## AIM OF THE TASK
Would you transcribe the data word for word?

Plain-text document sources:
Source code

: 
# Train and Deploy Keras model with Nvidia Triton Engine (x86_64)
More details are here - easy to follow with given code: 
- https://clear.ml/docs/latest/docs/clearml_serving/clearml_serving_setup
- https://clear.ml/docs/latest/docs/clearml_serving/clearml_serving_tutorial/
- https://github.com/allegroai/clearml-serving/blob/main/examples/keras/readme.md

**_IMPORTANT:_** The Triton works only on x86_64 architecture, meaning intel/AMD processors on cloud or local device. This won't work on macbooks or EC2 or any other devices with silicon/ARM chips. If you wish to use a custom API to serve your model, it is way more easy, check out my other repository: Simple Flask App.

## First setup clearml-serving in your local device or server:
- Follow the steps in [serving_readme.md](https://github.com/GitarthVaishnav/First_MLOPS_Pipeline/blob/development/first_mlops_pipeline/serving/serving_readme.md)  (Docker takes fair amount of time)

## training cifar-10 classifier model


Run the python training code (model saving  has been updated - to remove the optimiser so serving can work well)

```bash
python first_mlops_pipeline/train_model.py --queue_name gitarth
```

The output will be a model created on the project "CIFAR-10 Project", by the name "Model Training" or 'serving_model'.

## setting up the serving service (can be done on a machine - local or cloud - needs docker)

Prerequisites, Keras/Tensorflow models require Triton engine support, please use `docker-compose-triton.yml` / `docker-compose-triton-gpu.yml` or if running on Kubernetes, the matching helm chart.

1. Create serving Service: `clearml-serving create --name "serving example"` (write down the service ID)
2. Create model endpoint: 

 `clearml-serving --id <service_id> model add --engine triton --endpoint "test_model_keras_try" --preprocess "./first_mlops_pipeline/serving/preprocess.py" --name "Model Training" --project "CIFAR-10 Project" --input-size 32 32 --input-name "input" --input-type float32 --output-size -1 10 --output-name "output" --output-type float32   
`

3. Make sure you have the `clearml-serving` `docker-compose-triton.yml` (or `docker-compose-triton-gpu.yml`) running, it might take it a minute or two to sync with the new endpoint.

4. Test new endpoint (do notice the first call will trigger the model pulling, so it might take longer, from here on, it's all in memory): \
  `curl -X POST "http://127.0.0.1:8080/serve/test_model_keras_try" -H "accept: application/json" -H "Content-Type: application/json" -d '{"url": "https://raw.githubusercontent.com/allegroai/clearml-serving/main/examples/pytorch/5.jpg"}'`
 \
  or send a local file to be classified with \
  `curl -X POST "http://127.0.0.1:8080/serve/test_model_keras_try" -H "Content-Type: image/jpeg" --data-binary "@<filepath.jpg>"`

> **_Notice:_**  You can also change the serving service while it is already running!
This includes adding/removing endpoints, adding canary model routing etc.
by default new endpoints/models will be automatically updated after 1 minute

## SOLUTION TO THIS TASK
Source code

: 
# Train and Deploy Keras model with Nvidia Triton Engine (x86_64)
More details are here - easy to follow with given code: 
- https://clear.ml/docs/latest/docs/clearml_serving/clearml_serving_setup
- https://clear.ml/docs/latest/docs/clearml_serving/clearml_serving_tutorial/
- https://github.com/allegroai/clearml-serving/blob/main/examples/keras/readme.md

**_IMPORTANT:_** The Triton works only on x86_64 architecture, meaning intel/AMD processors on cloud or local device. This won't work on macbooks or EC2 or any other devices with silicon/ARM chips. If you wish to use a custom API to serve your model, it is way more easy, check out my other repository: Simple Flask App.

## First setup clearml-serving in your local device or server:
- Follow the steps in [serving_readme.md](https://github.com/GitarthVaishnav/First_MLOPS_Pipeline/blob/development/first_mlops_pipeline/serving/serving_readme.md)  (Docker takes fair amount of time)

## training cifar-10 classifier model


Run the python training code (model saving  has been updated - to remove the optimiser so serving can work well)

```bash
python first_mlops_pipeline/train_model.py --queue_name gitarth
```

The output will be a model created on the project "CIFAR-10 Project", by the name "Model Training" or 'serving_model'.

## setting up the serving service (can be done on a machine - local or cloud - needs docker)

Prerequisites, Keras/Tensorflow models require Triton engine support, please use `docker-compose-triton.yml` / `docker-compose-triton-gpu.yml` or if running on Kubernetes, the matching helm chart.

1. Create serving Service: `clearml-serving create --name "serving example"` (write down the service ID)
2. Create model endpoint: 

 `clearml-serving --id <service_id> model add --engine triton --endpoint "test_model_keras_try" --preprocess "./first_mlops_pipeline/serving/preprocess.py" --name "Model Training" --project "CIFAR-10 Project" --input-size 32 32 --input-name "input" --input-type float32 --output-size -1 10 --output-name "output" --output-type float32   
`

3. Make sure you have the `clearml-serving` `docker-compose-triton.yml` (or `docker-compose-triton-gpu.yml`) running, it might take it a minute or two to sync with the new endpoint.

4. Test new endpoint (do notice the first call will trigger the model pulling, so it might take longer, from here on, it's all in memory): \
  `curl -X POST "http://127.0.0.1:8080/serve/test_model_keras_try" -H "accept: application/json" -H "Content-Type: application/json" -d '{"url": "https://raw.githubusercontent.com/allegroai/clearml-serving/main/examples/pytorch/5.jpg"}'`
 \
  or send a local file to be classified with \
  `curl -X POST "http://127.0.0.1:8080/serve/test_model_keras_try" -H "Content-Type: image/jpeg" --data-binary "@<filepath.jpg>"`

> **_Notice:_**  You can also change the serving service while it is already running!
This includes adding/removing endpoints, adding canary model routing etc.
by default new endpoints/models will be automatically updated after 1 minute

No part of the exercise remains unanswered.